Que no se ha escrito de Alberto Yarini?,Carlos Felipe le dedicó una de las mejores piezas del teatro cubano en 1960.Orlando Rojas dirigió en 1989 la película Papeles Secundarios inspirada en la pieza teatral ,los cronistas de La Habana de principios del siglo XX le dedicaron algún que otro escrito,libros biógraficos incluídos ,hasta mi abuela cuando le pregunté decía que era un galán en toda regla,dando a entender de que Cuba no necesitaba un Rodolfo Valentino si tenía un Alberto Yarini y Ponce de León.
sin duda Yarini a 115 años de muerto ejerce una especie de "erótica" sobre quienes ahondan  los entrecijos de su personalidad.
Así, Carlos Felipe, 1914-1975, lo hace el protagonista en 1960 de su obra de teatro Réquiem por Yarini, que después ha tenido varias versiones, José R. Brene, 1927-1990, lo recrea en sus obras Pasado a la criolla, llevada a la escena del Teatro Musical de La Habana también en la década de 1960, y El gallo de San Isidro, en 1964. Tenemos además a Yarini en los filme Papeles secundarios, realizado por Orlando Rojas en el año 2001, y Los dioses rotos, que dirigido por Ernesto Daranas obtuviera el Premio del Público en el XXX Festival Internacional de La Habana y fue escogida por la crítica en la isla como la mejor película nacional del 2008. Mientras que recientemente ha salido a escena el ballet Yarini con coreografía de Iván Alonso, presentado en La Habana por la compañía Prodanza. Y, en el género de testimonio, aparece San Isidro, 1910. Alberto Yarini y su época,publicado por primera vez en el año 2000, escrito por Dulcila Cañizares Acevedo, autora que luego de más de treinta años de acuciosa labor investigativa ha entregado la semblanza probablemente más documentada, poética inclusive, sobre la vida y milagros de quien fuera de la mujeres consentido, sostenido, y de los hombres admirado, temido.

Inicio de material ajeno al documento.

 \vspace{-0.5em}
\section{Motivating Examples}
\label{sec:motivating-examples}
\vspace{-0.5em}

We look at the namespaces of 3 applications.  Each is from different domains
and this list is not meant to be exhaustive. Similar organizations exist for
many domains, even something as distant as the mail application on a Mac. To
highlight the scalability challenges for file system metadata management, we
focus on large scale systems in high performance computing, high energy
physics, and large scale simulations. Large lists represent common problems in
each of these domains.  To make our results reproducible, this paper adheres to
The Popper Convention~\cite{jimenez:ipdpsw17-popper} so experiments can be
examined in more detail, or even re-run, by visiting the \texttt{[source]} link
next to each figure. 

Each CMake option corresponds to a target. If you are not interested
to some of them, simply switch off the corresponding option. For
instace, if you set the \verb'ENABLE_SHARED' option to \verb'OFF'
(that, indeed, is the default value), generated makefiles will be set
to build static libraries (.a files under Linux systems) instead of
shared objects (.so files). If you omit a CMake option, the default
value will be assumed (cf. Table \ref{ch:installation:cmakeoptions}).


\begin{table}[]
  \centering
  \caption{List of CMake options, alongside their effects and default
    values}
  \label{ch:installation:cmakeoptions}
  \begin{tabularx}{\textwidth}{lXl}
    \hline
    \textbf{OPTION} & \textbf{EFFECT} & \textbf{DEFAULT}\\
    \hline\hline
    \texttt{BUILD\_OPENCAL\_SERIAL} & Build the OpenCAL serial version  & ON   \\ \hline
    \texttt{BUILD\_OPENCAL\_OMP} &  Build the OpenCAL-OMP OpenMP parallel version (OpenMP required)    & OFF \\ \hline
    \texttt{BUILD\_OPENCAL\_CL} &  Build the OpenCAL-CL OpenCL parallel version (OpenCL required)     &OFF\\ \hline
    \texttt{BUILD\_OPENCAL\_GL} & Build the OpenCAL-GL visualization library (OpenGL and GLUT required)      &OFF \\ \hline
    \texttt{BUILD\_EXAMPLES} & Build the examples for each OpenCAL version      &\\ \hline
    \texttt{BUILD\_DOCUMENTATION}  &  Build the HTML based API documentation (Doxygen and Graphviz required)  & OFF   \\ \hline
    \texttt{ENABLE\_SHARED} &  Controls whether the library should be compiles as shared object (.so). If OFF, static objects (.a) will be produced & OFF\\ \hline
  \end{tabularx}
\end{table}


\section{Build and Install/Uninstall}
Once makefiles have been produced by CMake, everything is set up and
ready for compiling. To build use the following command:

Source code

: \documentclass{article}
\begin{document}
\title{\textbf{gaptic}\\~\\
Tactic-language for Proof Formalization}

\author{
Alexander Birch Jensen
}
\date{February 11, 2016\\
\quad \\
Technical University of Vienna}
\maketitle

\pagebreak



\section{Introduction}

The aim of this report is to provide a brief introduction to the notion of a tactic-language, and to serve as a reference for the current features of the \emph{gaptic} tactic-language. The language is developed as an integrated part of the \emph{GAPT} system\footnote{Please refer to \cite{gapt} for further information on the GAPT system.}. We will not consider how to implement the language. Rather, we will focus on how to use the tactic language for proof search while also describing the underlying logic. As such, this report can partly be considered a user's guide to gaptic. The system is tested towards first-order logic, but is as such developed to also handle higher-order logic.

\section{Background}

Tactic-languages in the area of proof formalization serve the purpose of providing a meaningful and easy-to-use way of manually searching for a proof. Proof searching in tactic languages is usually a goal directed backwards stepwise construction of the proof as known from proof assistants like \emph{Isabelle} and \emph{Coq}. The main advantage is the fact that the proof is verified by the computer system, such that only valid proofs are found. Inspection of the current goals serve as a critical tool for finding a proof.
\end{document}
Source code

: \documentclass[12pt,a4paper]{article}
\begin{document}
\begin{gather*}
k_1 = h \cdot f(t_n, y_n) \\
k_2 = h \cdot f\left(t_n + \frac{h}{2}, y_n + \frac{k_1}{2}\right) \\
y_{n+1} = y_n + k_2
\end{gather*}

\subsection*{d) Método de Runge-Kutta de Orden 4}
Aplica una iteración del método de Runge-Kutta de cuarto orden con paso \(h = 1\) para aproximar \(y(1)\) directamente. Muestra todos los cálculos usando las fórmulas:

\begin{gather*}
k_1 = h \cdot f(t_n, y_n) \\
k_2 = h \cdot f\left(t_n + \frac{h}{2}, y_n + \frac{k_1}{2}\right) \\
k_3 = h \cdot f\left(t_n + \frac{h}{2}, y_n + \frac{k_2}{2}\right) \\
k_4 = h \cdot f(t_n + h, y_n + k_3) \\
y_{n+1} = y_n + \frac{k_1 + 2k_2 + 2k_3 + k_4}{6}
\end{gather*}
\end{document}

Pero, ni siquiera el erudito escritor Alejo Carpentier, cuya mayor hazaña chulesca, como apuntamos en un artículo anterior, parece no haber pasado de correr a la desperada delante de un 38, del pintor Carlos Enríquez que dispara detrás del 38, por un asunto de faldas, de hembra dentro de la falda, a lo largo del Malecón, pudo sustraerse al influjo del mito de Yarini a quien recordaría, en una de sus crónicas habaneras, como un personaje mitológico, un ser fabuloso que cuando paseaba por la calle Obispo sobre su caballo blanco, de cola trenzada, cabalgadura a un costo de miles de pesos oro, y tocado con un lujoso sombrero, todos, hombres y mujeres, salían a la puerta de los establecimientos para admirarlo o verlo pasar. El autor del Reino de este mundo lo recordaría también paseándose con gallardía a la cabeza de las manifestaciones de su partido político.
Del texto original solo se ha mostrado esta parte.